Low mechanism blunt trauma: CPR according to medical guidelines
Penetrating trauma or high mechanism blunt trauma:
Immediately prepare for rapid conveyance and CPR
Control life threatening bleeding while facilitating conveyance
Direct pressure to sites of obvious ongoing blood loss
Rapid application of tight tourniquet for catastrophic extremity injury with ongoing large volume blood loss
Primary Care Paramedic (PCP) Interventions
Warning: primary care paramedics equipped with lifepak 15 monitor/defibrillators (LP15) must use an LP1000 AED when managing a pediatric cardiac arrest.

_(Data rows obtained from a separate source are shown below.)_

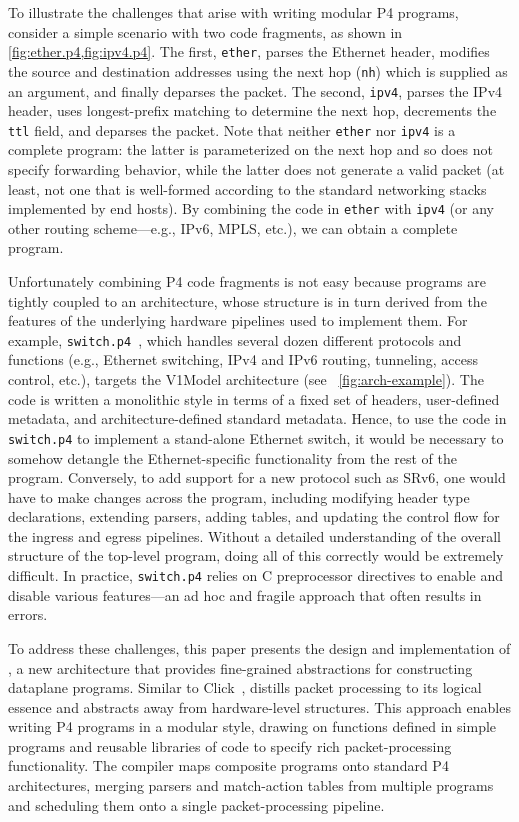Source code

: \documentclass[letterpaper,twocolumn,10pt]{article}
\begin{document}
To illustrate the challenges that arise with writing modular P4
programs, consider a simple scenario with two code fragments, as shown
in \cref{fig:ether.p4,fig:ipv4.p4}. The first, \texttt{ether}, parses
the Ethernet header, modifies the source and destination addresses
using the next hop (\texttt{nh}) which is supplied as an argument, and
finally deparses the packet. The second, \texttt{ipv4}, parses the
IPv4 header, uses longest-prefix matching to determine the next hop,
decrements the \texttt{ttl} field, and deparses the packet. Note that
neither \texttt{ether} nor \texttt{ipv4} is a complete program: the
latter is parameterized on the next hop and so does not specify
forwarding behavior, while the latter does not generate a valid packet
(at least, not one that is well-formed according to the standard
networking stacks implemented by end hosts). By combining the code in
\texttt{ether} with \texttt{ipv4} (or any other routing scheme---e.g.,
IPv6, MPLS, etc.), we can obtain a complete program.

Unfortunately combining P4 code fragments is not easy because programs
are tightly coupled to an architecture, whose structure is in turn
derived from the features of the underlying hardware pipelines used to
implement them. For example, \texttt{switch.p4}~\cite{switch.p4},
which handles several dozen different protocols and functions (e.g.,
Ethernet switching, IPv4 and IPv6 routing, tunneling, access control,
etc.), targets the V1Model architecture (see
~\cref{fig:arch-example}). The code is written a monolithic style in
terms of a fixed set of headers, user-defined metadata, and
architecture-defined standard metadata. Hence, to use the code in
\texttt{switch.p4} to implement a stand-alone Ethernet switch, it
would be necessary to somehow detangle the Ethernet-specific
functionality from the rest of the program. Conversely, to add support
for a new protocol such as SRv6, one would have to make changes across
the program, including modifying header type declarations, extending
parsers, adding tables, and updating the control flow for the ingress
and egress pipelines. Without a detailed understanding of the overall
structure of the top-level program, doing all of this correctly would
be extremely difficult. In practice, \texttt{switch.p4} relies on C
preprocessor directives to enable and disable various features---an ad
hoc and fragile approach that often results in errors.

To address these challenges, this paper presents the design and
implementation of \ulang, a new architecture that provides
fine-grained abstractions for constructing dataplane programs. Similar
to Click~\cite{Kohler:2000:CMR:354871.354874}, \ulang distills packet
processing to its logical essence and abstracts away from
hardware-level structures. This approach enables writing P4 programs
in a modular style, drawing on functions defined in simple programs
and reusable libraries of code to specify rich packet-processing
functionality. The \ucomp compiler maps composite programs onto
standard P4 architectures, merging parsers and match-action tables
from multiple programs and scheduling them onto a single
packet-processing pipeline.
\end{document}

Use of the LP15 in children under the age of 12 can result in electrical arcing, severe patient burns, and a significant fire hazard.
Bradycardia with poor cardiac output requires chest compressions if the heart rate is < 60 and signs of poor perfusion are present; signs of poor perfusion include cyanosis, mottling, decreased level of consciousness, and lethargy
Out-of-hospital needle thoracentesis should be considered AGMP. Although this is a low occurrence procedure, it does potentially expose the paramedic to an increased risk of exposure. If this procedure is needed, crews are directed to proceed with airborne PPE including face-shield, EHFR/N95 mask, gown, and gloves.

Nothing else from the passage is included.